EmailEmail
PrintPrint
Geologists find evidence of pre-Incan metallurgy in South America
Friday, September 26, 2003

The unearthing of artifacts can reveal much about the life and culture of ancient peoples, but it is an analysis of earth, not artifacts, that now has turned up evidence of a bustling pre-Incan silver industry in South America that had previously escaped the notice of archaeologists.

The new evidence -- uncovered by a pair of geologists rather than archaeologists -- suggests that mining and smelting of silver ore was done on a large scale in the Bolivian Andes 1,000 years ago, about 400 years earlier than the well-documented silver industry of the Incas.

"The fact that metallurgy is going on in that period isn't shocking," acknowledged Mark Abbott, a University of Pittsburgh geologist, "but its magnitude is surprising."

Abbott and a fellow geologist, Alexander Wolfe of the University of Alberta, report in today's issue of the journal Science that they found high levels of lead in the sediments of a small lake adjacent to a major silver deposit in southern Bolivia.
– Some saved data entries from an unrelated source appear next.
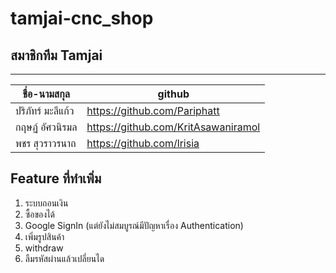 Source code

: # tamjai-cnc_shop

## สมาชิกทีม Tamjai
___
| ชื่อ-นามสกุล            | github                           | 
|-------------------------|----------------------------------|
| ปริภัทร์ มะลีแก้ว        | https://github.com/Pariphatt      |
| กฤษฏ์ อัศวนิรมล         | https://github.com/KritAsawaniramol | 
| พชร สุวราวรนาถ        | https://github.com/lrisia    |

## Feature ที่ทำเพิ่ม

1. ระบบถอนเงิน
2. ซื้อของได้ 
3. Google SignIn (แต่ยังไม่สมบูรณ์มีปัญหาเรื่อง Authentication)
5. เพิ่มรูปสินค้า
6. withdraw 
7. ลืมรหัสผ่านแล้วเปลี่ยนได
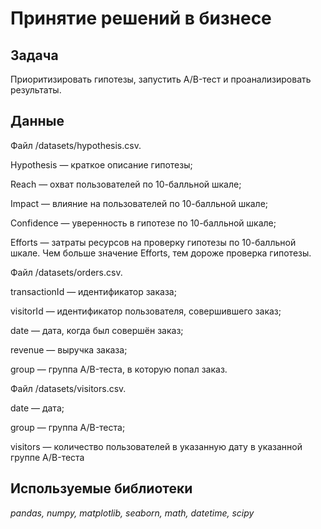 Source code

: # Принятие решений в бизнесе

## Задача

Приоритизировать гипотезы, запустить A/B-тест и проанализировать результаты.

## Данные

Файл /datasets/hypothesis.csv. 

Hypothesis — краткое описание гипотезы;

Reach — охват пользователей по 10-балльной шкале;

Impact — влияние на пользователей по 10-балльной шкале;

Confidence — уверенность в гипотезе по 10-балльной шкале;

Efforts — затраты ресурсов на проверку гипотезы по 10-балльной шкале. Чем больше значение Efforts, тем дороже проверка гипотезы.

Файл /datasets/orders.csv. 

transactionId — идентификатор заказа;

visitorId — идентификатор пользователя, совершившего заказ;

date — дата, когда был совершён заказ;

revenue — выручка заказа;

group — группа A/B-теста, в которую попал заказ.

Файл /datasets/visitors.csv. 

date — дата;

group — группа A/B-теста;

visitors — количество пользователей в указанную дату в указанной группе A/B-теста

## Используемые библиотеки
*pandas, numpy, matplotlib, seaborn, math, datetime, scipy*
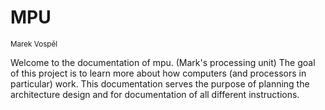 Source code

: # MPU
<sup>Marek Vospěl</sup>

Welcome to the documentation of mpu. (Mark's processing unit) The goal of this project is to learn more about how
computers (and processors in particular) work. This documentation serves the purpose of planning the architecture design
and for documentation of all different instructions.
The high lead levels are an unmistakable signature of silver smelting, Abbott said, noting that the charcoal-fired, wind-drafted furnaces used to melt ore and extract silver through early colonial times produced clouds of lead. At Cerro Rico de Potosi, a rich mountain of silver ore, this lead would be carried on the wind from mountainside furnaces and settle into the nearby lake, Laguna Lobato.
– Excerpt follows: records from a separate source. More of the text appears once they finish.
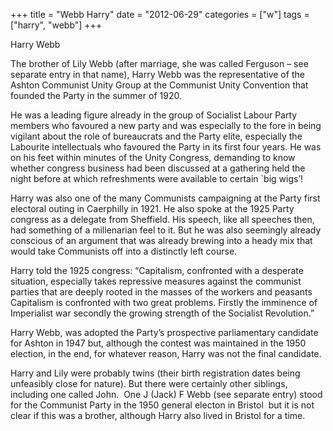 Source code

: +++
title = "Webb Harry"
date = "2012-06-29"
categories = ["w"]
tags = ["harry", "webb"]
+++

Harry Webb

The brother of Lily Webb (after marriage, she was called Ferguson – see separate entry in that name), Harry Webb was the representative of the Ashton Communist Unity Group at the Communist Unity Convention that founded the Party in the summer of 1920.

He was a leading figure already in the group of Socialist Labour Party members who favoured a new party and was especially to the fore in being vigilant about the role of bureaucrats and the Party elite, especially the Labourite intellectuals who favoured the Party in its first four years. He was on his feet within minutes of the Unity Congress, demanding to know whether congress business had been discussed at a gathering held the night before at which refreshments were available to certain \`big wigs’!

Harry was also one of the many Communists campaigning at the Party first electoral outing in Caerphilly in 1921. He also spoke at the 1925 Party congress as a delegate from Sheffield. His speech, like all speeches then, had something of a millenarian feel to it. But he was also seemingly already conscious of an argument that was already brewing into a heady mix that would take Communists off into a distinctly left course.

Harry told the 1925 congress: “Capitalism, confronted with a desperate situation, especially takes repressive measures against the communist parties that are deeply rooted in the masses of the workers and peasants Capitalism is confronted with two great problems. Firstly the imminence of Imperialist war secondly the growing strength of the Socialist Revolution.”

Harry Webb, was adopted the Party’s prospective parliamentary candidate for Ashton in 1947 but, although the contest was maintained in the 1950 election, in the end, for whatever reason, Harry was not the final candidate. 

Harry and Lily were probably twins (their birth registration dates being unfeasibly close for nature). But there were certainly other siblings, including one called John.  One J (Jack) F Webb (see separate entry) stood for the Communist Party in the 1950 general electon in Bristol  but it is not clear if this was a brother, although Harry also lived in Bristol for a time.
The study of sediment cores, correlating different sedimentary layers with particular times, is a common tool for geologists, but its application to archaeology "is a real breakthrough," said James B. Richardson III, a Pitt archaeologist and a curator at the Carnegie Museum of Natural History.
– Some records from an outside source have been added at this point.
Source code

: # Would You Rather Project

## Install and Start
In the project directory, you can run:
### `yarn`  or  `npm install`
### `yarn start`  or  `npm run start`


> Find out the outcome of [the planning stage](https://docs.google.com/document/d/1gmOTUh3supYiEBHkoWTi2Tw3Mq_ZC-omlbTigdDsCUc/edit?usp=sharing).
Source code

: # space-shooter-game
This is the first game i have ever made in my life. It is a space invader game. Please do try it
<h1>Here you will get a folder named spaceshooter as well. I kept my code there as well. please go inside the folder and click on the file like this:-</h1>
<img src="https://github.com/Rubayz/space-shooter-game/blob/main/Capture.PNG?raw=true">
But Abbott said he expects the findings to be met with a degree of skepticism, given the dearth of archaeological artifacts to support his conclusions.

"I'm sure we'll be hammered by archaeologists," Abbott said, noting that he and Wolfe study lake sediments primarily to record climate change, not to study cultures. He, Richardson and Pitt anthropologist Marc Bermann hope to do follow-up archaeological studies to find further nongeologic evidence.

"It's very surprising, but not impossible," Mary Van Buren, a Colorado State University archaeologist, said of evidence for pre-Incan silver industry. "People were there and they could have been doing this."

But Van buren, who has spent a decade studying silver metallurgy in an area near Potosi, said additional evidence of some kind -- remains of old smelting furnaces, for instance -- ultimately will be needed to prove that an intensive operation existed so long ago.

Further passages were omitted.